The Bench, however, rejected these arguments. It held that financial viability, administrative sustainability, and broader policy considerations are legitimate bases for fixing such cut-off dates. Relying on para 36 of the Supreme Court’s ruling in M.T. Mani, the High Court noted:
“It cannot be said that the cut-off date, as fixed for grant of Pension while refusing its retrospectivity, would be arbitrary or illegal or discriminatory in nature.”
The Court also noted that SIDBI had extended a “last and final opportunity” to all eligible CPF optees, including retired employees and legal heirs of deceased employees, to switch to the pension scheme and that this was in compliance with earlier High Court orders in Writ Petition No. 104 of 2020.
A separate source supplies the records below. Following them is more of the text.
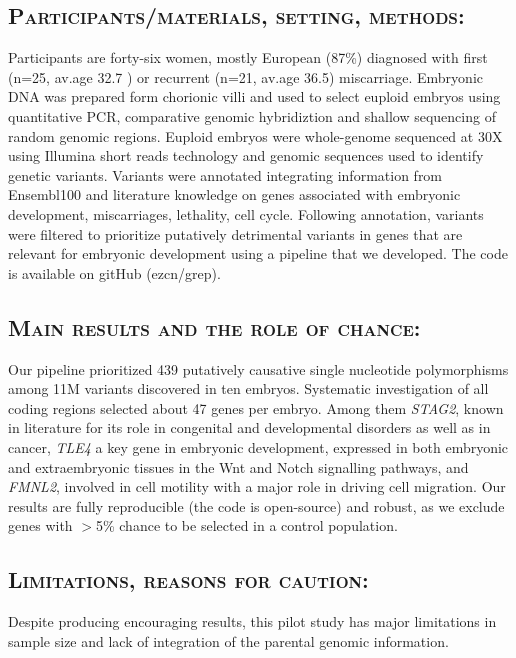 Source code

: \subsection*{\textsc{Participants/materials, setting, methods:}} %
Participants are forty-six women, mostly European (87\%) diagnosed with first (n=25, av.age 32.7 ) or recurrent (n=21, av.age 36.5) miscarriage. Embryonic DNA was prepared form chorionic villi and used to select euploid embryos using quantitative PCR, comparative genomic hybridiztion and shallow sequencing of random genomic regions. Euploid embryos were whole-genome sequenced at 30X using Illumina short reads technology and genomic sequences used to identify genetic variants. Variants were annotated integrating information from Ensembl100 and literature knowledge on genes associated with embryonic development, miscarriages, lethality, cell cycle. Following annotation, variants were filtered to prioritize putatively detrimental variants in genes that are relevant for embryonic development using a pipeline that we developed. The code is available on gitHub (ezcn/grep).

\subsection*{\textsc{Main results and the role of chance:}} 
Our pipeline prioritized 439 putatively causative single nucleotide polymorphisms among 11M variants discovered in ten embryos. Systematic investigation of all coding regions selected about 47 genes per embryo. Among them \textit{STAG2}, known in literature for its role in congenital and developmental disorders as well as in cancer, \textit{TLE4} a key gene in embryonic development, expressed in both embryonic and extraembryonic tissues in the Wnt and Notch signalling pathways, and \textit{FMNL2}, involved in cell motility with a major role in driving cell migration. Our results are fully reproducible (the code is open-source) and robust, as we exclude genes with $>$5\% chance to be selected in a control population.  

\subsection*{\textsc{Limitations, reasons for caution:}} 
Despite producing encouraging results, this pilot study has major limitations in sample size and lack of integration of the parental genomic information. %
Retrospective Pension Would Create “Financially Unsustainable Scenario”
Noting the financial implications of the pension scheme, the Court recorded that the switch-over scheme had already imposed a burden of ₹96 crores on SIDBI, and that granting retrospective benefits just to the 28 petitioners would further add ₹19.67 crores. With over 150 such CPF optees, the Court concluded that allowing arrears for all such retirees could destabilize the financial equilibrium of the institution.
“Retrospective pension would lead to financially unsustainable consequences. Courts must refrain from interfering with economic and policy decisions,” the Bench observed.
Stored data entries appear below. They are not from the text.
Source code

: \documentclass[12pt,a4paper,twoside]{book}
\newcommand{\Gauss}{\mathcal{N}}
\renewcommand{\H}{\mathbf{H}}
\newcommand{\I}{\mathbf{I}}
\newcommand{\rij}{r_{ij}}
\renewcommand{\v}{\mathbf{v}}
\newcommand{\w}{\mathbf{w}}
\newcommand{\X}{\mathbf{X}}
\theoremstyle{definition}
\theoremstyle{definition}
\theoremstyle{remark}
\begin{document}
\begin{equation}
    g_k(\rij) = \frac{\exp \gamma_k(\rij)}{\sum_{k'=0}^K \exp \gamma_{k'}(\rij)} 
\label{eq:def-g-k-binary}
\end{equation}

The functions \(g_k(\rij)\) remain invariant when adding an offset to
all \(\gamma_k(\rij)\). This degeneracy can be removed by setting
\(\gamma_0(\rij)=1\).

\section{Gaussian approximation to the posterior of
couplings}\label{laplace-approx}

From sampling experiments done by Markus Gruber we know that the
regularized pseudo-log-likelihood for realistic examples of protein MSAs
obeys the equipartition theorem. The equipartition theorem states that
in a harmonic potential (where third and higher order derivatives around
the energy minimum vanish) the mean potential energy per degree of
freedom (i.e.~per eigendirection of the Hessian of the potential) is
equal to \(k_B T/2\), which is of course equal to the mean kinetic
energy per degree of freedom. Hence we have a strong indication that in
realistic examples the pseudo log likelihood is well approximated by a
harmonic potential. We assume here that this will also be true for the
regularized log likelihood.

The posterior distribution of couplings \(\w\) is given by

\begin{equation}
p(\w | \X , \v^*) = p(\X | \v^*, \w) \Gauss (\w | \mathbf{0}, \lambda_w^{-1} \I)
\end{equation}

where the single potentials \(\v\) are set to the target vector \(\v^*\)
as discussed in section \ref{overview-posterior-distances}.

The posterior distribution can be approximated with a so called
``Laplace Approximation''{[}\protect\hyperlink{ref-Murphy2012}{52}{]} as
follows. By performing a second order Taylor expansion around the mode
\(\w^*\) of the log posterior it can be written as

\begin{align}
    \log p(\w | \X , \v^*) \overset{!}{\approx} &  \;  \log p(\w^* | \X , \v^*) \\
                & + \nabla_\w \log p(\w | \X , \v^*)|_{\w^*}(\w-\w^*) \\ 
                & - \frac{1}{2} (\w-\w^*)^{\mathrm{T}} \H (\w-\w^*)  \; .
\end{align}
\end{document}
Petitioners Had Enjoyed CPF Benefits for Years – No Prejudice in Denial of Retrospective Pension
Relying on Union of India v. M.K. Sarkar, the Court rejected the petitioners’ demand for retrospective pension benefits, observing that the petitioners had already enjoyed the income and benefits under the CPF scheme for years, and refunding SIDBI’s contribution now does not negate the unjust enrichment that would result if they were also granted full pension arrears.
The doctrine against “double benefit” was squarely applied. The Court stated:
“Even if the CPF amount is refunded now, the petitioners have enjoyed interest and income from it for several years. Allowing retrospective pension would amount to double benefit and is impermissible.”
No Distinction Between SIDBI Case and RBI Case – SC Ruling in M.T. Mani Is Binding
The Petitioners attempted to distinguish their case from M.T. Mani, arguing that unlike RBI employees, SIDBI employees were never properly given earlier opportunities to opt for pension. However, the High Court found this argument “misconceived,” pointing to the 2022 Circular and past judicial orders which clearly extended a final opportunity to all CPF optees, including petitioners.
“The serving/retired employees and eligible family members of SIDBI were given ample opportunity to opt for pension. Their challenge is only to the cut-off clause, not the scheme itself,” the Court noted.
The Bench concluded that the very clauses challenged in this case had been upheld by the Supreme Court in RBI v. M.T. Mani, and therefore the High Court was bound by the ratio.
No Picking and Choosing Allowed in Pension Policy
In dismissing the Writ Petition, the Court reaffirmed the principle that employees cannot selectively accept only favourable aspects of a policy while rejecting others, especially where the policy is a financially burdensome welfare measure granted as a matter of discretion.
There was no violation of fundamental rights, and no arbitrary action by SIDBI in fixing the cut-off date of 1 July 2022. The petitioners, having opted into the scheme with full knowledge of its terms, must accept the scheme in its entirety, including the restriction on retrospective pension and denial of arrears.
“There is no merit in the present petition which is dismissed with no orders as to costs,” the Court concluded.